Лео Мур замечает, что практика миксера-звукооператора, который вешает в декорации ткани, поглощающие шумы и убирающие реверберацию, лишает звуки их окраски, превращает человеческую речь в «жеваную картошку». Однако это заглушенное, омертвленное пространство ателье без звуковых отражений, «отгороженный мир» (в лексике Вертова «бархатный гроб»[506]) становится общим правилом[507]. Мур связывает эту практику не с опытом слушания музыки в немом кино, как Андриевский, но с тем, что кино перенимает опыт радиослушания, которое не допускает ни малейших градаций громкости и не развивает своей культуры звука. С другой стороны, это обусловлено привязанностью кинодраматургии к слову и невыработанными принципами монтажа звукового кино, которые могли бы работать с переключением от говорящего к слушающему[508].

«Если раньше операторы заливали лица слишком большим количеством света, то теперь в звуковом кино режиссеры вываливают на эти лица чересчур большое количество слов. Слова и звуки – это свет. Молчание – это тень», – считает Мур[509]. Он прав: в советском звуковом кино не происходит оттенения действия тишиной ни натуралистически, ни условно. «В монтажных переходах от одного кадра к другому есть правило единой световой фактуры. Но пока у нас у нас резкие звуковые переходы – у звуков нет общей фактуры»; параллельный монтаж разных звуков труден для усвоения, эти звуки «выпирают», «топорщатся» в ушах, хотя могут выполнить функцию непоказанного действия[510].

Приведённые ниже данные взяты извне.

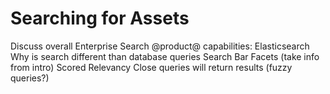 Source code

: # Searching for Assets


Discuss overall Enterprise Search @product@ capabilities:
Elasticsearch 
Why is search different than database queries
Search Bar
Facets (take info from intro)
Scored Relevancy
Close queries will return results (fuzzy queries?)
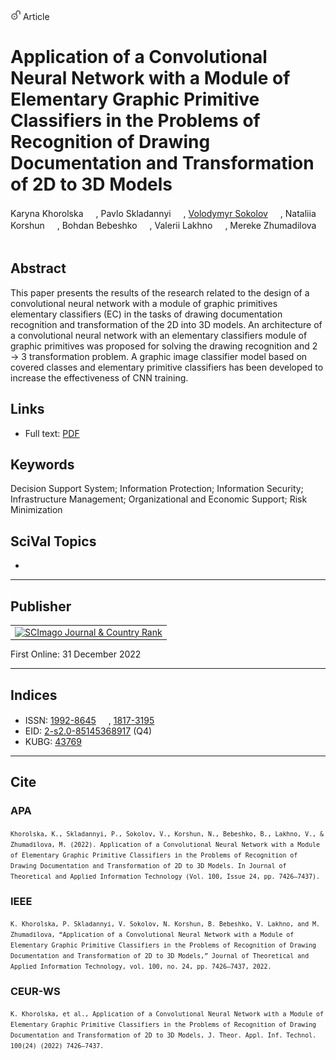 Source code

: <img src="/icons/unlock.svg" width="16" height="16"> Article

# Application of a Convolutional Neural Network with a Module of Elementary Graphic Primitive Classifiers in the Problems of Recognition of Drawing Documentation and Transformation of 2D to 3D Models

Karyna Khorolska <a href="https://orcid.org/0000-0003-3270-4494" target="_blank"><img src="/volodymyr-sokolov/publications/blob/main/icons/orcid.svg" width="16" height="16"></a>,
Pavlo Skladannyi <a href="https://orcid.org/0000-0002-7775-6039" target="_blank"><img src="/volodymyr-sokolov/publications/blob/main/icons/orcid.svg" width="16" height="16"></a>,
<a href="/">Volodymyr Sokolov</a> <a href="https://orcid.org/0000-0002-9349-7946" target="_blank"><img src="/volodymyr-sokolov/publications/blob/main/icons/orcid.svg" width="16" height="16"></a>,
Nataliia Korshun <a href="https://orcid.org/0000-0003-2908-970X" target="_blank"><img src="/volodymyr-sokolov/publications/blob/main/icons/orcid.svg" width="16" height="16"></a>,
Bohdan Bebeshko <a href="https://orcid.org/0000-0001-6599-0808" target="_blank"><img src="/volodymyr-sokolov/publications/blob/main/icons/orcid.svg" width="16" height="16"></a>,
Valerii Lakhno <a href="https://orcid.org/0000-0001-9695-4543" target="_blank"><img src="/volodymyr-sokolov/publications/blob/main/icons/orcid.svg" width="16" height="16"></a>,
Mereke Zhumadilova <a href="https://orcid.org/0000-0002-2974-0227" target="_blank"><img src="/volodymyr-sokolov/publications/blob/main/icons/orcid.svg" width="16" height="16"></a>

## Abstract
This paper presents the results of the research related to the design of a convolutional neural network with a module of graphic primitives elementary classifiers (EC) in the tasks of drawing documentation recognition and transformation of the 2D into 3D models. An architecture of a convolutional neural network with an elementary classifiers module of graphic primitives was proposed for solving the drawing recognition and 2 → 3 transformation problem. A graphic image classifier model based on covered classes and elementary primitive classifiers has been developed to increase the effectiveness of CNN training.

## Links

* Full text: <a href="http://www.jatit.org/volumes/Vol100No24/18Vol100No24.pdf">PDF</a>

## Keywords
Decision Support System; Information Protection; Information Security; Infrastructure Management; Organizational and Economic Support; Risk Minimization

## SciVal Topics
-

***
## Publisher
<table>
<tr>
<td>
<a href="https://www.scimagojr.com/journalsearch.php?q=19700182903&amp;tip=sid&amp;exact=no" title="SCImago Journal &amp; Country Rank"><img border="0" src="https://www.scimagojr.com/journal_img.php?id=19700182903" alt="SCImago Journal &amp; Country Rank"  /></a>
</td>
</tr>
</table>

First Online: 31 December 2022

***
## Indices

* ISSN: [1992-8645](https://portal.issn.org/resource/ISSN/1992-8645) <img src="/volodymyr-sokolov/publications/blob/main/icons/print.svg" width="16" height="16">, [1817-3195](https://portal.issn.org/resource/ISSN/1817-3195) <img src="/volodymyr-sokolov/publications/blob/main/icons/online.svg" width="16" height="16">
* EID: [2-s2.0-85145368917](http://www.scopus.com/record/display.url?origin=inward&eid=2-s2.0-85145368917) (Q4)
* KUBG: [43769](http://elibrary.kubg.edu.ua/id/eprint/43769/)

***
## Cite

### APA

<small>`Khorolska, K., Skladannyi, P., Sokolov, V., Korshun, N., Bebeshko, B., Lakhno, V., & Zhumadilova, M. (2022). Application of a Convolutional Neural Network with a Module of Elementary Graphic Primitive Classifiers in the Problems of Recognition of Drawing Documentation and Transformation of 2D to 3D Models. In Journal of Theoretical and Applied Information Technology (Vol. 100, Issue 24, pp. 7426–7437).`</small>

### IEEE

<small>`K. Khorolska, P. Skladannyi, V. Sokolov, N. Korshun, B. Bebeshko, V. Lakhno, and M. Zhumadilova, “Application of a Convolutional Neural Network with a Module of Elementary Graphic Primitive Classifiers in the Problems of Recognition of Drawing Documentation and Transformation of 2D to 3D Models,” Journal of Theoretical and Applied Information Technology, vol. 100, no. 24, pp. 7426–7437, 2022.`</small>

### CEUR-WS

<small>`K. Khorolska, et al., Application of a Convolutional Neural Network with a Module of Elementary Graphic Primitive Classifiers in the Problems of Recognition of Drawing Documentation and Transformation of 2D to 3D Models, J. Theor. Appl. Inf. Technol. 100(24) (2022) 7426–7437.`</small>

Манипулятивные возможности легко утверждаются в комедии, где электрификация звука может передать «гром арф» и «нежнейший звук медных»[511]. Сергей Прокофьев в восторге от перевернутой оркестровки, достигаемой при помощи микрофонов: «[В] оркестре есть мощные инструменты, например, тромбон, и слабые, например, фагот. Но если фагот расположить у самого микрофона, а тромбон в 20 метрах от него, то произойдет явление, немыслимое в обычных условиях: фагот окажется сильнозвучащим инструментом, и на его фоне тромбон будет еле слышен»[512]. Неудивительно, что самые неожиданные решения и относительную свободу обращения со звуком голоса предлагали мультипликационные фильмы, не скрывая «необычайности» звучания. Кинокритика с б?льшим энтузиазмом писала об искусственном звуке, который оживлял рисованные картинки, как в старых анимистических представлениях, чем о проблемах звукового акустического реализма[513].